▸ **TASK DESCRIPTION**
List, from the lines below, each one with "utilizar" in it.

▸ **MATERIAL PROVIDED**
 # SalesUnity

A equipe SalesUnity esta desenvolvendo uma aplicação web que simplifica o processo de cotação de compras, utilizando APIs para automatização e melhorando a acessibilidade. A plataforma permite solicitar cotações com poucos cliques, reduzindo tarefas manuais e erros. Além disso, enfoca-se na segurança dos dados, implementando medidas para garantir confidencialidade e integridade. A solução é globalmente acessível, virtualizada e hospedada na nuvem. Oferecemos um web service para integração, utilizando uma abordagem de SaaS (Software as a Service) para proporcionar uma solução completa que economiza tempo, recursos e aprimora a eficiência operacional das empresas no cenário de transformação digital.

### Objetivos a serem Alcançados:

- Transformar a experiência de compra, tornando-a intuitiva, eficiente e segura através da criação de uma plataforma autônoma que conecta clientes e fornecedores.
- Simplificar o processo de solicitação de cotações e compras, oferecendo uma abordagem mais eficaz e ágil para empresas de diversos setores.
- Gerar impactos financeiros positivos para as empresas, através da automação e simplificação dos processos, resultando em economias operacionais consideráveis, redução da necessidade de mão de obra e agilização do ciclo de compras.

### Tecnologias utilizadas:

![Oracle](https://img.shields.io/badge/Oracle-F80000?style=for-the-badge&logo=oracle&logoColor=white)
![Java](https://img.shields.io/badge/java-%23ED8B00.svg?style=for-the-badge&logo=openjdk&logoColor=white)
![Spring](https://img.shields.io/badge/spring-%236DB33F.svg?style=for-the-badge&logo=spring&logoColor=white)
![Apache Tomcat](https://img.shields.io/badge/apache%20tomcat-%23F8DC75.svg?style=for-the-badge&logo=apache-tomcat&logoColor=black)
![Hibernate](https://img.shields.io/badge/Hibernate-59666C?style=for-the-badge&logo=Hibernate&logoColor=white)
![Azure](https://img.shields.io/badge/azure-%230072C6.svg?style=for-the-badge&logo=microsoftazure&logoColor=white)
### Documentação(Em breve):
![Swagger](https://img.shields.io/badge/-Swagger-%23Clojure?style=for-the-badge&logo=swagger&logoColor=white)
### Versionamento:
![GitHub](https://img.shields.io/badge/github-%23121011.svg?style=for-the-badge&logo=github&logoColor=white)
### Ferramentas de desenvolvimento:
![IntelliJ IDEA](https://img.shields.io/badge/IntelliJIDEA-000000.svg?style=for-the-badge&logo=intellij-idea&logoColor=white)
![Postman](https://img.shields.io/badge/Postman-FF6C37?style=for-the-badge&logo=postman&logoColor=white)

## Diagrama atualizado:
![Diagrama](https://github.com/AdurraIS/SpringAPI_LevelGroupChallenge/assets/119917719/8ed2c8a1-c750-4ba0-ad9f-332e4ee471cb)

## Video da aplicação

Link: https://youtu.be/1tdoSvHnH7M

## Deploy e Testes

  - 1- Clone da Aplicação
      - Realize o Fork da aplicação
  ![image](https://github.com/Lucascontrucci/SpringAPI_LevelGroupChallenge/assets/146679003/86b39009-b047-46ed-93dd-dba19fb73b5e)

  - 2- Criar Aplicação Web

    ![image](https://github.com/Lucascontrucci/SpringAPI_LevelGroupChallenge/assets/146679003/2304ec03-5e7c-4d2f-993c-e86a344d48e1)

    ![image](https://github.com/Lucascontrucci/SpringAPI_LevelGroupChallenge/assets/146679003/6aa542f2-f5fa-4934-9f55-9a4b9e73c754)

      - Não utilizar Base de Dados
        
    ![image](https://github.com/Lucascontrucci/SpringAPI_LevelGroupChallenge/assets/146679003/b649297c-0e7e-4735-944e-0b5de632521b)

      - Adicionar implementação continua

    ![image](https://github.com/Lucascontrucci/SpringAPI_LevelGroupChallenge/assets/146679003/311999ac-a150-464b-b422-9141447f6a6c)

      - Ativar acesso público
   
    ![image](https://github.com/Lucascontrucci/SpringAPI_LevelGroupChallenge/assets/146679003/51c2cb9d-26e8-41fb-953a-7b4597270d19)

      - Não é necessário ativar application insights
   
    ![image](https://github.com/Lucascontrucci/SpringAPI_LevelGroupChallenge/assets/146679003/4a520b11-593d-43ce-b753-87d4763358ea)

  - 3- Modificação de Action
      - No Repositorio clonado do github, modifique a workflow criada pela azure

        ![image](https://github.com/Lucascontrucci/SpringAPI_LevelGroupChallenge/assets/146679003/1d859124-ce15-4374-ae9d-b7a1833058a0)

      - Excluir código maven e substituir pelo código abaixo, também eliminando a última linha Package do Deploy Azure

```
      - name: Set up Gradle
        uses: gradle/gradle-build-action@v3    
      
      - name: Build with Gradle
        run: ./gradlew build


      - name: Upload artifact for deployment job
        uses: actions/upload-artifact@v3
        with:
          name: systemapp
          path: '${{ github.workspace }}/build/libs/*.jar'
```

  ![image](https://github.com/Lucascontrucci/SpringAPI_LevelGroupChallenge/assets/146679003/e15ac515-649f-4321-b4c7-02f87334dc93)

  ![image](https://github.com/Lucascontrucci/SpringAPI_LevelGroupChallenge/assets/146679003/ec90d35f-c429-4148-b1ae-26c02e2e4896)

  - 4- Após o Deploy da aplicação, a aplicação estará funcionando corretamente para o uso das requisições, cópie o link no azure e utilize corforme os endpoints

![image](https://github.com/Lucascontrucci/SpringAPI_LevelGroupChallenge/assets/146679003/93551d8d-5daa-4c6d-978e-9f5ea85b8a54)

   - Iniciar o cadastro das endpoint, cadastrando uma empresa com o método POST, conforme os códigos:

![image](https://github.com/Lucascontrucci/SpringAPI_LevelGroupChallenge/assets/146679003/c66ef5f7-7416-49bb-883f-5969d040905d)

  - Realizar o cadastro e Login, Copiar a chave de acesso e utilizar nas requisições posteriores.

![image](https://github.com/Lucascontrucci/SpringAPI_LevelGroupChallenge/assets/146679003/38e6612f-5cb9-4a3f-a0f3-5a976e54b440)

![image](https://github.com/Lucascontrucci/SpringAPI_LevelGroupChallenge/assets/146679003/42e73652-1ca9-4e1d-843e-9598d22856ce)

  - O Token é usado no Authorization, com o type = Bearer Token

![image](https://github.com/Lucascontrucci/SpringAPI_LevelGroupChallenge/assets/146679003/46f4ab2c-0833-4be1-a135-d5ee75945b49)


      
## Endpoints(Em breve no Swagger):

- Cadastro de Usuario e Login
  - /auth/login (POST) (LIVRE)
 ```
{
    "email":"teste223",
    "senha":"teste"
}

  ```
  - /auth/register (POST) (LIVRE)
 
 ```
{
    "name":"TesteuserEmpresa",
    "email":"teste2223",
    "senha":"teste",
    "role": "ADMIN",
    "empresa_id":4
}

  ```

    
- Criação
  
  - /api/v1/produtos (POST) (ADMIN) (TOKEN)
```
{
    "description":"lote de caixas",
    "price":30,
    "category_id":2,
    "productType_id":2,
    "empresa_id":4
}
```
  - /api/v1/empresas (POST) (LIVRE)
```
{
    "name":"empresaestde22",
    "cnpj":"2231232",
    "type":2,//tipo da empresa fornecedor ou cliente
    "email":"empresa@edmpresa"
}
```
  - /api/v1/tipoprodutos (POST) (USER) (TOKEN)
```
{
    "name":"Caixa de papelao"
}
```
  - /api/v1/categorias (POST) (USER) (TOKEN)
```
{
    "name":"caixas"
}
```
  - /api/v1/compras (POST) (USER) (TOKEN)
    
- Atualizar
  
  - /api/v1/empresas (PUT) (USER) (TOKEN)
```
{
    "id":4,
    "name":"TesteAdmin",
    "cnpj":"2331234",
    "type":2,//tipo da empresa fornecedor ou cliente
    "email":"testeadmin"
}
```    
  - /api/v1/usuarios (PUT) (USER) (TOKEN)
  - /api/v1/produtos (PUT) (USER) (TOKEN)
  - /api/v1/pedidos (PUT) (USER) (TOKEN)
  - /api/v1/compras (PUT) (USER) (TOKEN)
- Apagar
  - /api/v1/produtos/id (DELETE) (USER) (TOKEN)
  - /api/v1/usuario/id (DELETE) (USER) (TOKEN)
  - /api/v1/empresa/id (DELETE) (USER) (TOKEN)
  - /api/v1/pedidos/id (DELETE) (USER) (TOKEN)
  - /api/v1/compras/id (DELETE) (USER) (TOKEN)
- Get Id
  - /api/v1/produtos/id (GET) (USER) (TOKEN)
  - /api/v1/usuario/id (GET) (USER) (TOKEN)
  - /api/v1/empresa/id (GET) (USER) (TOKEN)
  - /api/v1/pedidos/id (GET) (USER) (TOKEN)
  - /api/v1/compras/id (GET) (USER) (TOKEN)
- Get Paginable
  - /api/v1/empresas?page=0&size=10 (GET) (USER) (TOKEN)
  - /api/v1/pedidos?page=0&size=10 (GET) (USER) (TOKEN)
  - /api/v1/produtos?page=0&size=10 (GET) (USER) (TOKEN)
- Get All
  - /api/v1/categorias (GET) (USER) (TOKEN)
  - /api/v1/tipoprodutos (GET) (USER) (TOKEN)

▸ **ANSWER BOX**
      - Não utilizar Base de Dados
  - Realizar o cadastro e Login, Copiar a chave de acesso e utilizar nas requisições posteriores.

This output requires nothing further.